The power control part 52 of the control apparatus 50 can control the commercial power supply control apparatus 12 to supply power from the commercial power supply to the hydrogen gas manufacturing apparatus 21 when the renewable energy power generation apparatus 11 is inoperable or unstable. In case that the power generation amount of the renewable energy power generation apparatus 11 is less than the minimum power consumption of the hydrogen gas manufacturing apparatus 21, the power control part 52 can control the commercial power supply control apparatus 12 to use the electric power generated by the renewable energy power generation apparatus 11 to selling power without outputting the electric power to the hydrogen gas manufacturing apparatus 21. In case that the power generation amount of the renewable energy power generation apparatus 11 exceeds the maximum power consumption of the hydrogen gas manufacturing apparatus 21, the power control part 52 can control the commercial power supply control apparatus 12 so that the electric power generated by the renewable energy power generation apparatus 11 is sold to the commercial power supply while outputting the electric power to the hydrogen gas manufacturing apparatus 21. The power control part 52 can control the commercial power supply control apparatus 12 according to the power price of the commercial power supply, the electric power selling price of, etc. in the production plan.

The other configurations are the same as the example embodiment 1.

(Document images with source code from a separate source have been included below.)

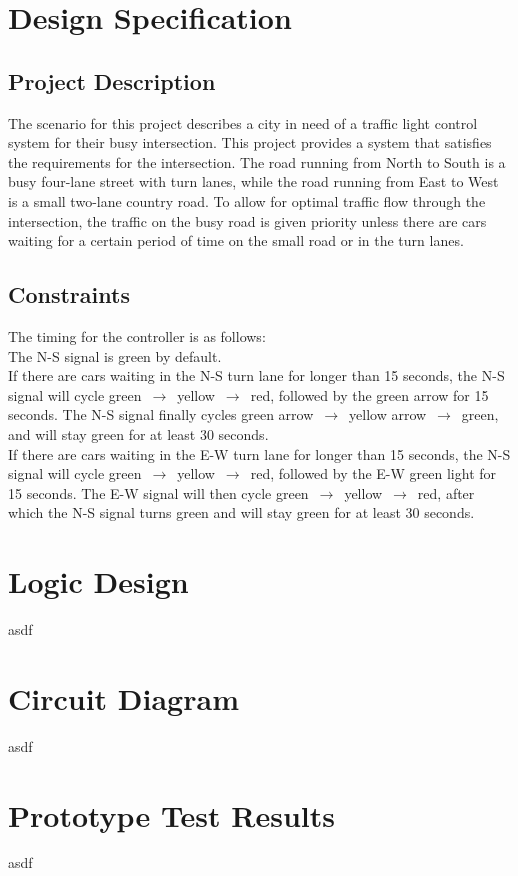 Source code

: \section{Design Specification}
\subsection{Project Description}
The scenario for this project describes a city in need of a traffic light control system for their busy intersection.
This project provides a system that satisfies the requirements for the intersection. The road running from North to South is a busy four-lane street with turn lanes,
while the road running from East to West is a small two-lane country road. To allow for optimal traffic flow through the intersection,
the traffic on the busy road is given priority unless there are cars waiting for a certain period of time on the small road or in the turn lanes.

\subsection{Constraints}
The timing for the controller is as follows:\\[1cm]
The N-S signal is green by default.\\[5mm]
If there are cars waiting in the N-S turn lane for longer than 15 seconds, the N-S signal will cycle green~$\rightarrow$~yellow~$\rightarrow$~red, followed by the green arrow for 15 seconds.
The N-S signal finally cycles green arrow~$\rightarrow$~yellow arrow~$\rightarrow$~green, and will stay green for at least 30 seconds.\\[5mm]
If there are cars waiting in the E-W turn lane for longer than 15 seconds, the N-S signal will cycle green~$\rightarrow$~yellow~$\rightarrow$~red, followed by the E-W green light for 15 seconds.
The E-W signal will then cycle green~$\rightarrow$~yellow~$\rightarrow$~red, after which the N-S signal turns green and will stay green for at least 30 seconds.

\section{Logic Design}
asdf

\section{Circuit Diagram}
asdf

\section{Prototype Test Results}
asdf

According to the example embodiment 2, similarly to the example embodiment 1, it is possible to contribute to effective use of renewable energy, it is possible to sell the surplus electric power of the renewable energy power generation apparatus 11 through the commercial power supply control apparatus 12 to make effective use. Also, according to the example embodiment 2, even if the power generation amount of the renewable energy power generation apparatus 11 is insufficient or unstable due to the influence of the natural environment, it is possible to continue to operate the hydrogen gas storage apparatus 31 using the commercial power supply.

Example Embodiment 3

A diamond manufacturing system according to the example embodiment 3 will be explained using drawings. FIG. 4 is a block diagram schematically showing a configuration of the diamond manufacturing system according to the example embodiment 3.

The example embodiment 3 is a modification of the example embodiment 1, in which a power storage apparatus 13 that stores electric power (including surplus electric power) from a renewable energy power generation apparatus 11 is added to a power supply part of the diamond manufacturing system 1. The power storage apparatus 13 is capable of supplying the stored power to the hydrogen gas manufacturing apparatus 21. The power storage apparatus 13 is controlled by control apparatus 50. The power storage apparatus 13 can control to supply the electric power stored in the power storage apparatus 13 itself to the hydrogen gas manufacturing apparatus 21; to store the electric power of the energy generation apparatus 11 in the power storage apparatus 13 itself; or not to store or discharge electric power according to the power generation amount of the renewable energy power generation apparatus 11 and the power storage amount in the power storage apparatus 13.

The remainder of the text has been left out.